L'hydrolyse par les acides ou les bases ou l'oxydation (par le permanganate, les hypochlorites, ...) du LPS est possible mais il faut utiliser les agents chimiques dans des conditions telles qu'ils altèrent les autres constituants biologiques et qu'ils modifient l'antigénicité du LPS.
La thermorésistance est très élevée. Pour détruire l'activité endotoxinique il faut un chauffage de 7 heures à 126 °C ou un chauffage de 30 minutes à 145 °C en chaleur humide et, dans un four, il est nécessaire de chauffer 7 heures à 170 °C ou 30 minutes à 250 °C.
La libération d'endotoxine dans la circulation sanguine, notamment à la suite d'une septicémie à bactéries à Gram négatif, peut conduire à un choc endotoxinique et à la mort. À titre d'exemple, on estime que le nombre des septicémies dûes à des bactéries à Gram négatif atteint chaque année 300 000 individus aux États Unis d'Amérique et le taux de mortalité peut atteindre 50 p. cent.
Les traitements antibiotiques peuvent conduire à une libération importante d'endotoxines. L'importance de cette libération est variable selon les molécules et, d'une manière générale, les antibiotiques peuvent être classés (en allant des molécules faisant libérer les quantités les plus importantes vers les molécules faisant libérer les quantités les plus faibles) de la manière suivante : céphalosporines, pénicillines, imipenem, aminosides et quinolones.

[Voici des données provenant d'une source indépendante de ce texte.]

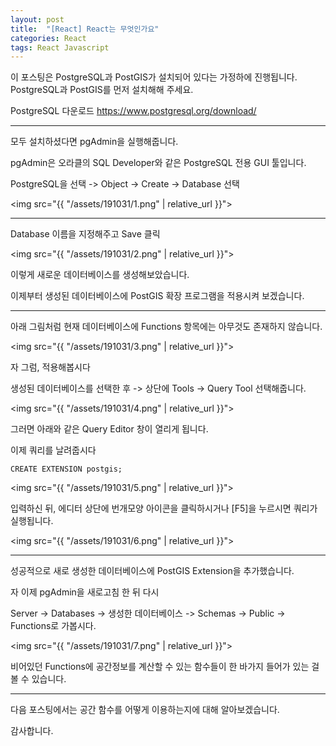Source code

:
 ```yaml
---
layout: post
title:  "[React] React는 무엇인가요"
categories: React
tags: React Javascript
---
```


이 포스팅은 PostgreSQL과 PostGIS가 설치되어 있다는 가정하에 진행됩니다.
PostgreSQL과 PostGIS를 먼저 설치해해 주세요.

PostgreSQL 다운로드
<https://www.postgresql.org/download/>

<hr/>

모두 설치하셨다면 pgAdmin을 실행해줍니다.   

pgAdmin은 오라클의 SQL Developer와 같은 PostgreSQL 전용 GUI 툴입니다.
    
PostgreSQL을 선택 -> Object -> Create -> Database 선택

<img src="{{ "/assets/191031/1.png" | relative_url }}">   

<hr/>

Database 이름을 지정해주고 Save 클릭

<img src="{{ "/assets/191031/2.png" | relative_url }}">

이렇게 새로운 데이터베이스를 생성해보았습니다.

이제부터 생성된 데이터베이스에 PostGIS 확장 프로그램을 적용시켜 보겠습니다.

<hr/>

아래 그림처럼 현재 데이터베이스에 Functions 항목에는 아무것도 존재하지 않습니다.

<img src="{{ "/assets/191031/3.png" | relative_url }}">

자 그럼, 적용해봅시다

생성된 데이터베이스를 선택한 후 -> 상단에 Tools -> Query Tool 선택해줍니다.

<img src="{{ "/assets/191031/4.png" | relative_url }}">

그러면 아래와 같은 Query Editor 창이 열리게 됩니다.

이제 쿼리를 날려줍시다

```
CREATE EXTENSION postgis;
```

<img src="{{ "/assets/191031/5.png" | relative_url }}">

입력하신 뒤, 에디터 상단에 번개모양 아이콘을 클릭하시거나 [F5]을 누르시면 쿼리가 실행됩니다.

<img src="{{ "/assets/191031/6.png" | relative_url }}">

<hr/>

성공적으로 새로 생성한 데이터베이스에 PostGIS Extension을 추가했습니다.

자 이제 pgAdmin을 새로고침 한 뒤 다시

Server -> Databases -> 생성한 데이터베이스 -> Schemas -> Public -> Functions로 가봅시다.

<img src="{{ "/assets/191031/7.png" | relative_url }}">

비어있던 Functions에 공간정보를 계산할 수 있는 함수들이 한 바가지 들어가 있는 걸 볼 수 있습니다.

<hr/>

다음 포스팅에서는 공간 함수를 어떻게 이용하는지에 대해 알아보겠습니다.

감사합니다.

L'intensité du pouvoir pathogène des endotoxines est variable selon l'espèce animale et selon la bactérie mais les signes observés sont pratiquement toujours identiques. Une forte dose d'endotoxine (environ 0,025 mg par kg chez le chien et le lapin ou 2,5 mg par kg chez le rat et la souris) provoque un effet létal.
Une injection d'endotoxine à dose plus faible provoque de la fièvre, une hypotension, des troubles de la coagulation, une neutropénie et un avortement chez les femelles en gestation.
. Chez le lapin, l'hyperthermie s'observe après un temps de latence d'environ 10 à 20 minutes et le pic thermique est observé vers la 70ème minute.
. L'hypotension est observée environ 30 minutes après une administration d'endotoxine. Elle s'accompagne d'une diminution de la circulation veineuse et d'une congestion des organes.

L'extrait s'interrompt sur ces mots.